Post by TVC15 » Fri Oct 18, 2019 3:48 pm

kaptin1 wrote:Most banks can borrow unsecured at a much lower rate than 8% because lending to a bank is (typically) much less risky than lending to an individual. The fact that it is a standard rate used by the ombudsman doesn't make it right and I would argue in the current low interest rate environment it needs to be reviewed. If it is set so high as to be a deterrent to misselling then that is a different argument.

I agree re the claims companies though and the additional costs they have created through frivolous claims and information requests.

The banks were effectively using PPI to cross subsidise cheap loans that were charging interest that was lower than it should have been based on the riskiness of the loan. That was a mistake by the banks, but was nevertheless a benefit to the borrower, albeit the aggregate cost of interest + PPI was probably still too high.

So far banks have provided more than £50bn for PPI, which is a staggering sum of money.
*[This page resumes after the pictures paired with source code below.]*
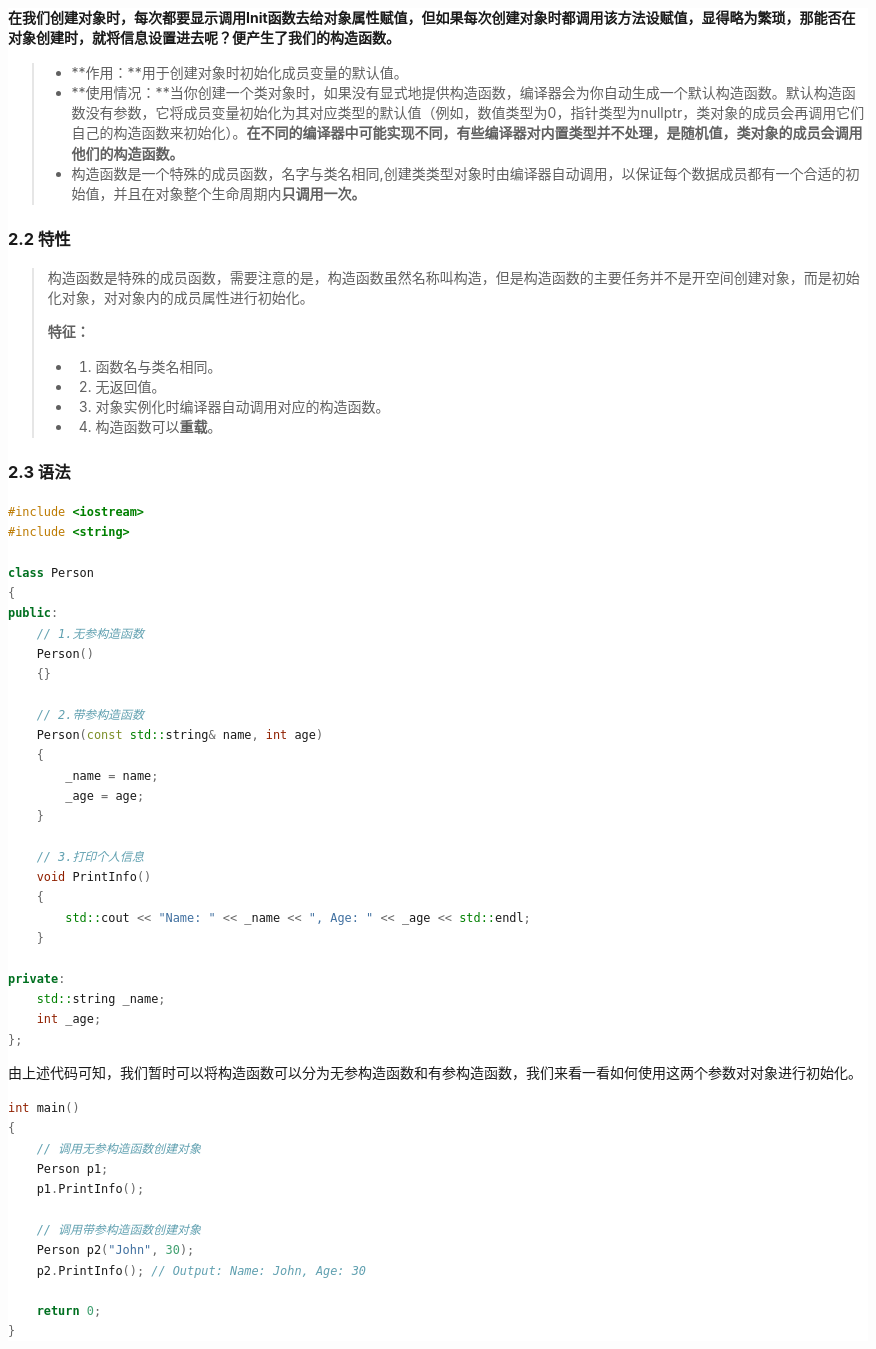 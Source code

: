 **在我们创建对象时，每次都要显示调用Init函数去给对象属性赋值，但如果每次创建对象时都调用该方法设赋值，显得略为繁琐，那能否在对象创建时，就将信息设置进去呢？便产生了我们的构造函数。**

> - **作用：**用于创建对象时初始化成员变量的默认值。
> - **使用情况：**当你创建一个类对象时，如果没有显式地提供构造函数，编译器会为你自动生成一个默认构造函数。默认构造函数没有参数，它将成员变量初始化为其对应类型的默认值（例如，数值类型为0，指针类型为nullptr，类对象的成员会再调用它们自己的构造函数来初始化）。**在不同的编译器中可能实现不同，有些编译器对内置类型并不处理，是随机值，类对象的成员会调用他们的构造函数。**
> - 构造函数是一个特殊的成员函数，名字与类名相同,创建类类型对象时由编译器自动调用，以保证每个数据成员都有一个合适的初始值，并且在对象整个生命周期内**只调用一次。**

### 2.2 特性

> 构造函数是特殊的成员函数，需要注意的是，构造函数虽然名称叫构造，但是构造函数的主要任务并不是开空间创建对象，而是初始化对象，对对象内的成员属性进行初始化。
>
> **特征：**
>
> - 1. 函数名与类名相同。
> - 2. 无返回值。
> - 3. 对象实例化时编译器自动调用对应的构造函数。
> - 4. 构造函数可以**重载**。

### 2.3 语法

```cpp
#include <iostream>
#include <string>

class Person
{
public:
    // 1.无参构造函数
    Person()
    {}

    // 2.带参构造函数
    Person(const std::string& name, int age)
    {
        _name = name;
        _age = age;
    }

    // 3.打印个人信息
    void PrintInfo()
    {
        std::cout << "Name: " << _name << ", Age: " << _age << std::endl;
    }

private:
    std::string _name;
    int _age;
};
```

由上述代码可知，我们暂时可以将构造函数可以分为无参构造函数和有参构造函数，我们来看一看如何使用这两个参数对对象进行初始化。

```cpp
int main()
{
    // 调用无参构造函数创建对象
    Person p1;
    p1.PrintInfo();

    // 调用带参构造函数创建对象
    Person p2("John", 30);
    p2.PrintInfo(); // Output: Name: John, Age: 30

    return 0;
}
```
Banks behaved terribly in (mis)selling these products, but I would argue that the punishment has still significantly outweighed the crime.
The funding rates banks can obtain is irrelevant. I am not sure why you would defend the banks over something like this.
8% per year on money that banks have illicitly gained out of their own customers seems pretty fair to me. If somebody stole that money from your bank account or from your purse then then they could get a jail sentence or lose their job, have a criminal record for the rest of the life. The regulator has adjudicated that banks “stole” that money from its customers. The reasons the directors and senior managers don’t get jail sentences are exactly the same reason only one person got jailed in the aftermath of the banking crashes in 2008.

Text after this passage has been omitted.